--- ASSIGNMENT ---
I would like every line of the records below that contains the word "subsubsection" copied.

--- DATA FOR THE TASK ---

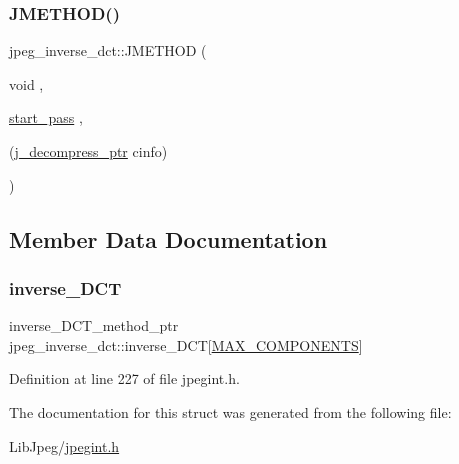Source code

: \subsubsection{\texorpdfstring{JMETHOD()}{JMETHOD()}}
{\footnotesize\ttfamily jpeg\+\_\+inverse\+\_\+dct\+::\+J\+M\+E\+T\+H\+OD (\begin{DoxyParamCaption}\item[{void}]{,  }\item[{\mbox{\hyperlink{jddctmgr_8c_a1964f006adb8fb80f57e455f6452aec1}{start\+\_\+pass}}}]{,  }\item[{(\mbox{\hyperlink{jpeglib_8h_a00c7d78af44bd26a901c791ccfc1e178}{j\+\_\+decompress\+\_\+ptr}} cinfo)}]{ }\end{DoxyParamCaption})}



\subsection{Member Data Documentation}
\mbox{\label{structjpeg__inverse__dct_aa05e35a50f28daf199d2efa702a72c2a}} 
\subsubsection{\texorpdfstring{inverse\_DCT}{inverse\_DCT}}
{\footnotesize\ttfamily inverse\+\_\+\+D\+C\+T\+\_\+method\+\_\+ptr jpeg\+\_\+inverse\+\_\+dct\+::inverse\+\_\+\+D\+CT\mbox{[}\mbox{\hyperlink{jmorecfg_8h_a6d8c910a1fdb6d4762a05f7250e64322}{M\+A\+X\+\_\+\+C\+O\+M\+P\+O\+N\+E\+N\+TS}}\mbox{]}}



Definition at line 227 of file jpegint.\+h.



The documentation for this struct was generated from the following file\+:\begin{DoxyCompactItemize}
\item 
Lib\+Jpeg/\mbox{\hyperlink{jpegint_8h}{jpegint.\+h}}\end{DoxyCompactItemize}
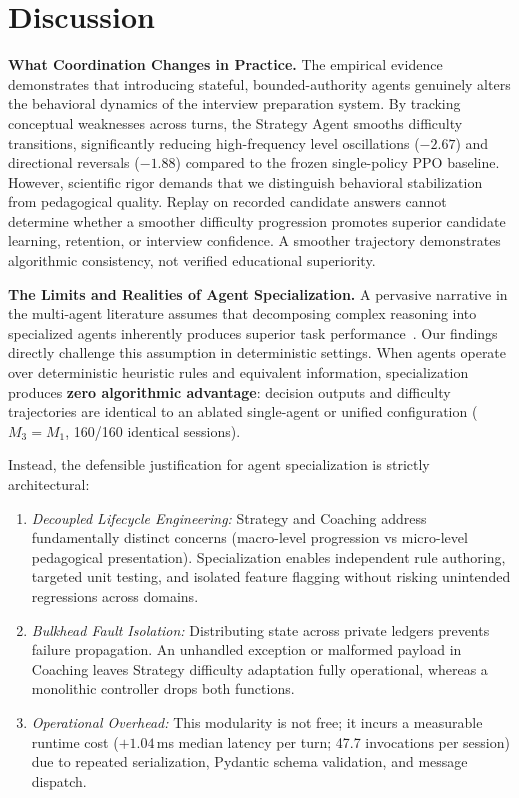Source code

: \section{Discussion}\label{sec:disc}

\noindent\textbf{What Coordination Changes in Practice.} The empirical evidence demonstrates that introducing stateful, bounded-authority agents genuinely alters the behavioral dynamics of the interview preparation system. By tracking conceptual weaknesses across turns, the Strategy Agent smooths difficulty transitions, significantly reducing high-frequency level oscillations ($-2.67$) and directional reversals ($-1.88$) compared to the frozen single-policy PPO baseline. However, scientific rigor demands that we distinguish behavioral stabilization from pedagogical quality. Replay on recorded candidate answers cannot determine whether a smoother difficulty progression promotes superior candidate learning, retention, or interview confidence. A smoother trajectory demonstrates algorithmic consistency, not verified educational superiority.

\noindent\textbf{The Limits and Realities of Agent Specialization.} A pervasive narrative in the multi-agent literature assumes that decomposing complex reasoning into specialized agents inherently produces superior task performance~\cite{autogen,metagpt}. Our findings directly challenge this assumption in deterministic settings. When agents operate over deterministic heuristic rules and equivalent information, specialization produces \textbf{zero algorithmic advantage}: decision outputs and difficulty trajectories are identical to an ablated single-agent or unified configuration ($M_3 = M_1$, 160/160 identical sessions). 

Instead, the defensible justification for agent specialization is strictly architectural:
\begin{enumerate}
\item \emph{Decoupled Lifecycle Engineering:} Strategy and Coaching address fundamentally distinct concerns (macro-level progression vs micro-level pedagogical presentation). Specialization enables independent rule authoring, targeted unit testing, and isolated feature flagging without risking unintended regressions across domains.
\item \emph{Bulkhead Fault Isolation:} Distributing state across private ledgers prevents failure propagation. An unhandled exception or malformed payload in Coaching leaves Strategy difficulty adaptation fully operational, whereas a monolithic controller drops both functions.
\item \emph{Operational Overhead:} This modularity is not free; it incurs a measurable runtime cost ($+1.04$\,ms median latency per turn; 47.7 invocations per session) due to repeated serialization, Pydantic schema validation, and message dispatch.
\end{enumerate}

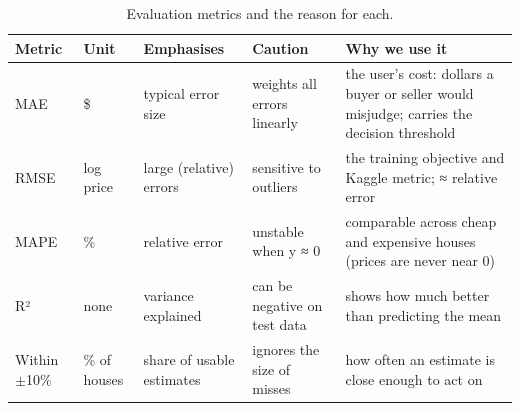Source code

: \begin{table}[t]
\centering
\small
\begin{tabular}{lllll}
\toprule
Metric & Unit & Emphasises & Caution & Why we use it \\
\midrule
MAE & \$ & typical error size & weights all errors linearly & the user's cost: dollars a buyer or seller would misjudge; carries the decision threshold \\
RMSE & log price & large (relative) errors & sensitive to outliers & the training objective and Kaggle metric; ≈ relative error \\
MAPE & \% & relative error & unstable when y ≈ 0 & comparable across cheap and expensive houses (prices are never near 0) \\
R² & none & variance explained & can be negative on test data & shows how much better than predicting the mean \\
Within $\pm$10\% & \% of houses & share of usable estimates & ignores the size of misses & how often an estimate is close enough to act on \\
\bottomrule
\end{tabular}
\caption{Evaluation metrics and the reason for each.}
\label{tab:metrics}
\end{table}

--- RESULT OF THE TASK ---
: \subsubsection{\texorpdfstring{JMETHOD()}{JMETHOD()}}
\subsubsection{\texorpdfstring{inverse\_DCT}{inverse\_DCT}}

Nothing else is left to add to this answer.